Мимо Шведскаго рынка закаулкомь мы вышли на площадь. Ратуша, одно замѣтное на ней зданіе, съ зубцами, узкими окнами и башнею. На площади по буднямъ бываешь довольно тѣсно; здѣсь толпятся люди разныхъ поколѣній, составляющіе жителей здѣшней губерніи: финны, Эстонцы, Латыши и наши земляки; тушъ стоятъ извощики, возы съ сѣномъ; продаютъ зелень; здѣсь суровскія, посудныя, мебельныя лавки. Это Парижъ въ сокращеніи.

Вышедши въ морскую улицу, мы очутились подлѣ церкви Эстонцевъ и полюбопытствовали видѣть ихъ богослуженіе. Церковь ихъ, принадлежала, какъ и всѣ прочія, Католикамъ и, какъ полагаетъ Г. Рикордъ, есть древнѣйшая во всемъ юродѣ. Она не очень огромна; однакожь довольно красивой наружности и въ настоящемъ готическомъ вкусѣ: съ рѣзными окончинами, съ башенкою, или буточкою, приклѣенною къ стѣнѣ, съ узенькою, осмиугольною колокольнею.

Храмъ былъ совершенно наполненъ добрыми Эстонцами, приходящими сюда изъ близкихъ къ Ревелю деревень и селеній. Это поставляется у нихъ непремѣннымъ долгомъ. Невыполняющихъ сей священной обязанности строго наказываютъ. Со звуками органа сливались ихъ голоса, и такая музыка, при всей нестройности, была довольна приятна. Органы умолкли; пасторъ взошелъ на каѳедру; мы заблагоразсудили убраться; подошли къ двери — не тутъ-то было: двери были заперты. Толстый Кистеръ, моргая глазами, дѣлалъ намъ знаки наблюдать глубочайшее молчаніе и возвратишься на прежнее мѣсто; но сжалясь надъ нашимъ положеніемъ, вывелъ насъ на цыпочкахъ въ небольшія дверцы.

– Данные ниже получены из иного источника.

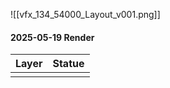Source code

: ![[vfx_134_54000_Layout_v001.png]]

#### 2025-05-19 Render

| Layer | Statue |
| ----- | ------ |
|       |        |
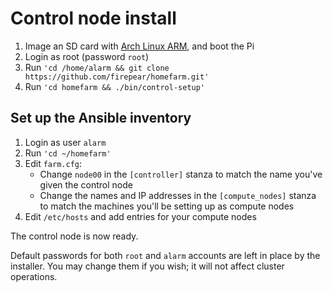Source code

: # Control node install

1. Image an SD card with [Arch Linux
   ARM](https://archlinuxarm.org/platforms/armv8/broadcom/raspberry-pi-3),
   and boot the Pi
1. Login as root (password `root`)
1. Run `'cd /home/alarm && git clone https://github.com/firepear/homefarm.git'`
1. Run `'cd homefarm && ./bin/control-setup'`

## Set up the Ansible inventory

1. Login as user `alarm`
1. Run `'cd ~/homefarm'`
1. Edit `farm.cfg`:
     * Change `node00` in the `[controller]` stanza to match the name
       you've given the control node
     * Change the names and IP addresses in the `[compute_nodes]`
       stanza to match the machines you'll be setting up as compute
       nodes
1. Edit `/etc/hosts` and add entries for your compute nodes

The control node is now ready.

Default passwords for both `root` and `alarm` accounts are left in
place by the installer. You may change them if you wish; it will not
affect cluster operations.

Въ будущемъ моемъ письмѣ, м. л. д., я опишу какъ умѣю, церковь Вышгородскую, хотя увѣдомляю васъ, что описаніе въ этомъ родѣ будетъ послѣднимъ; несравненный видъ отъ дома Графа Штейнбека; Ивановъ вечеръ; а если не залѣнюсь, то и представленіе Фрейшица на здѣшнемъ театрѣ. Прощайте.

*  *  *

28 Іюля 1825.

"Благонамѣренный", № I и II, 1826



  1. Какъ больной, я ѣхалъ въ Ревель на долгихъ.
  2. Чухонцы выговариваютъ б, какъ в. (Смотр. Путешествіе Н. А. Львова на Дудорову гору.)
  3. Прошу извиненія у моихъ читателей въ семъ небольшемъ отступленіи: его диктовала не скупость, а глупость. Прим. Соч.
  4. Lettres de Paul а sa famille.
  5. Всему Ревелю извѣстная вывѣска.